Kızılay metro istasyonu sergi izlemeye gelenler için, ulaşım açısından, çok uygun bir mekân. Yoğun kullanımı olan bu istasyon serginin geniş bir kitle tarafından farkedilmesi bakımından da uygun bir ortam sunuyor. Sadece görsel içeren, tekil panolu sergiler, istasyon kullanımı sırasında yolcuların dikkatini çekmesi açısından uygun bir seçenek. Ancak, sıra takip edilerek okunması gereken yazılı panoları olan sergilerde metro istasyonu koridoru bu amacı biraz zorluyor. Keşke metro istasyonu içinde, örneğin mevcut kitapevi benzeri ‘tanımlı bir mekan’ sergi alanı olarak ayrılmış olsa diye düşünmeden edemiyor insan.
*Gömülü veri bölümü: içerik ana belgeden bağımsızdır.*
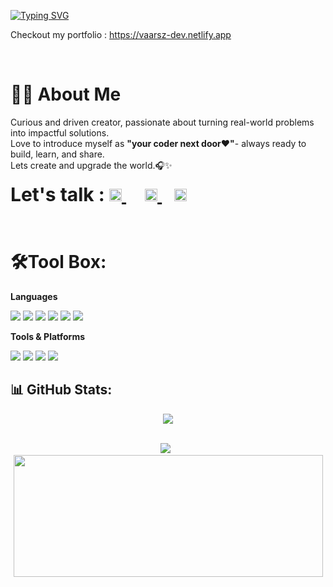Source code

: [![Typing SVG](https://readme-typing-svg.demolab.com?font=Fira+Code&weight=500&size=40&pause=200&color=956FFF&center=true&vCenter=true&width=800&lines=Hello+There+%2C+Varsha+Here!%F0%9F%98%8C)](https://git.io/typing-svg)

<p>Checkout my portfolio : <a href="https://vaarsz-dev.netlify.app">https://vaarsz-dev.netlify.app</a></p>
<br/>

# 👩‍💻 About Me

Curious and driven creator, passionate about turning real-world problems into impactful solutions.  
Love to introduce myself as <b>"your coder next door❤️"</b>- always ready to build, learn, and share.<br/>
Lets create and upgrade the world.🎧✨
<br/>

<p align="left">
  <span style="font-size:30px; font-weight:bold;"><b>Let's talk : </b>
  <a href="https://instagram.com/varsha_vsmt" style="margin-right:30px;">
    <img src="https://skillicons.dev/icons?i=instagram" width="20" />
  </a>
  <a href="https://www.linkedin.com/in/varsha-sabu/" style="margin-right:20px;">
    <img src="https://skillicons.dev/icons?i=linkedin" width="20" />
  </a>
  <a href="https://x.com/vars04" style="margin-right:20px;">
    <img src="https://skillicons.dev/icons?i=twitter" width="20" />
  </a>
</p>


<br/>

# 🛠️Tool Box:

**Languages**
<p>
  <img src="https://img.shields.io/badge/C-%2300599C.svg?style=for-the-badge&logo=c&logoColor=white" />
  <img src="https://img.shields.io/badge/Java-%23ED8B00.svg?style=for-the-badge&logo=openjdk&logoColor=white" />
  <img src="https://img.shields.io/badge/Python-3670A0?style=for-the-badge&logo=python&logoColor=ffdd54" />
  <img src="https://img.shields.io/badge/JavaScript-%23323330.svg?style=for-the-badge&logo=javascript&logoColor=%23F7DF1E" />
  <img src="https://img.shields.io/badge/HTML5-%23E34F26.svg?style=for-the-badge&logo=html5&logoColor=white" />
  <img src="https://img.shields.io/badge/CSS3-%231572B6.svg?style=for-the-badge&logo=css3&logoColor=white" />
</p>

**Tools & Platforms**
<p>
  <img src="https://img.shields.io/badge/Netlify-%23000000.svg?style=for-the-badge&logo=netlify&logoColor=#00C7B7" />
  <img src="https://img.shields.io/badge/MongoDB-%234ea94b.svg?style=for-the-badge&logo=mongodb&logoColor=white" />
  <img src="https://img.shields.io/badge/Canva-%2300C4CC.svg?style=for-the-badge&logo=Canva&logoColor=white" />
  <img src="https://img.shields.io/badge/GitHub-%23121011.svg?style=for-the-badge&logo=github&logoColor=white" />
</p>




## 📊 GitHub Stats:

<div align="center">
  <img src="https://github-readme-stats.vercel.app/api?username=Varsha620&theme=jolly&hide_border=false&include_all_commits=true&count_private=true" />
</div><br>

<p align="center">
  <img src="https://github-readme-streak-stats.herokuapp.com/?user=Varsha620&theme=jolly&hide_border=false"/>
  &nbsp;
  <img src="https://github-readme-stats.vercel.app/api/top-langs/?username=Varsha620&theme=jolly&hide_border=false&include_all_commits=true&count_private=true&layout=compact" width="495" height="195" />
</p>



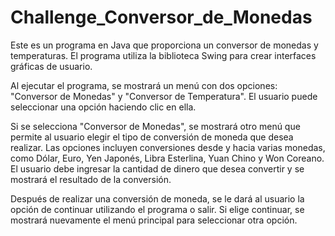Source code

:# Challenge_Conversor_de_Monedas

Este es un programa en Java que proporciona un conversor de monedas y temperaturas. El programa utiliza la biblioteca Swing para crear interfaces gráficas de usuario.

Al ejecutar el programa, se mostrará un menú con dos opciones: "Conversor de Monedas" y "Conversor de Temperatura". El usuario puede seleccionar una opción haciendo clic en ella.

Si se selecciona "Conversor de Monedas", se mostrará otro menú que permite al usuario elegir el tipo de conversión de moneda que desea realizar. Las opciones incluyen conversiones desde y hacia varias monedas, como Dólar, Euro, Yen Japonés, Libra Esterlina, Yuan Chino y Won Coreano. El usuario debe ingresar la cantidad de dinero que desea convertir y se mostrará el resultado de la conversión.

Después de realizar una conversión de moneda, se le dará al usuario la opción de continuar utilizando el programa o salir. Si elige continuar, se mostrará nuevamente el menú principal para seleccionar otra opción.
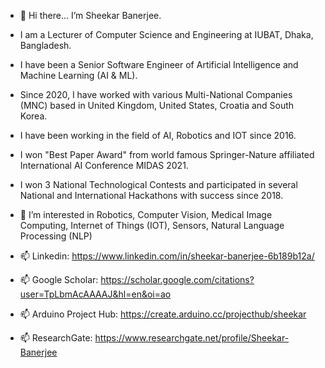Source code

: - 👋  Hi there... I’m Sheekar Banerjee.
- I am a Lecturer of Computer Science and Engineering at IUBAT, Dhaka, Bangladesh.
- I have been a Senior Software Engineer of Artificial Intelligence and Machine Learning (AI & ML). 
 
- Since 2020, I have worked with various Multi-National Companies (MNC) based in United Kingdom, United States, Croatia and South Korea.
- I have been working in the field of AI, Robotics and IOT since 2016.
- I won "Best Paper Award" from world famous Springer-Nature affiliated International AI Conference MIDAS 2021.
- I won 3 National Technological Contests and participated in several National and International Hackathons with success since 2018.
- 👀 I’m interested in Robotics, Computer Vision, Medical Image Computing, Internet of Things (IOT), Sensors, Natural Language Processing (NLP)

- 📫 Linkedin: https://www.linkedin.com/in/sheekar-banerjee-6b189b12a/
- 📫 Google Scholar: https://scholar.google.com/citations?user=TpLbmAcAAAAJ&hl=en&oi=ao
- 📫 Arduino Project Hub: https://create.arduino.cc/projecthub/sheekar
- 📫 ResearchGate: https://www.researchgate.net/profile/Sheekar-Banerjee


<!---
ac005sheekar/ac005sheekar is a ✨ special ✨ repository because its `README.md` (this file) appears on your GitHub profile.
You can click the Preview link to take a look at your changes.
--->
22 Mayıs 2024’e kadar açık kalacak sergiyi görmenizi, izlemenizi, okumanızı öneririm. Konuşmacıların da dile getirdiği gibi tüm ülkede sergilenmesinin sağlanması benim de dileğim. Koleksiyoncular Derneği, VEKAM, Ankara Belediyesi ve Cumhuriyet Gazetesi’ne bu yararlı etkinlik için sonsuz teşekkürler; serginin elektronik bir kopyasının bu kuruluşların sitelerinden izlenebilmesi bir diğer önerim.
Cumhuriyet Gazetesi’nin 100. yaşı kutlu olsun. Sergide emeği geçenlerin yüreğine sağlık.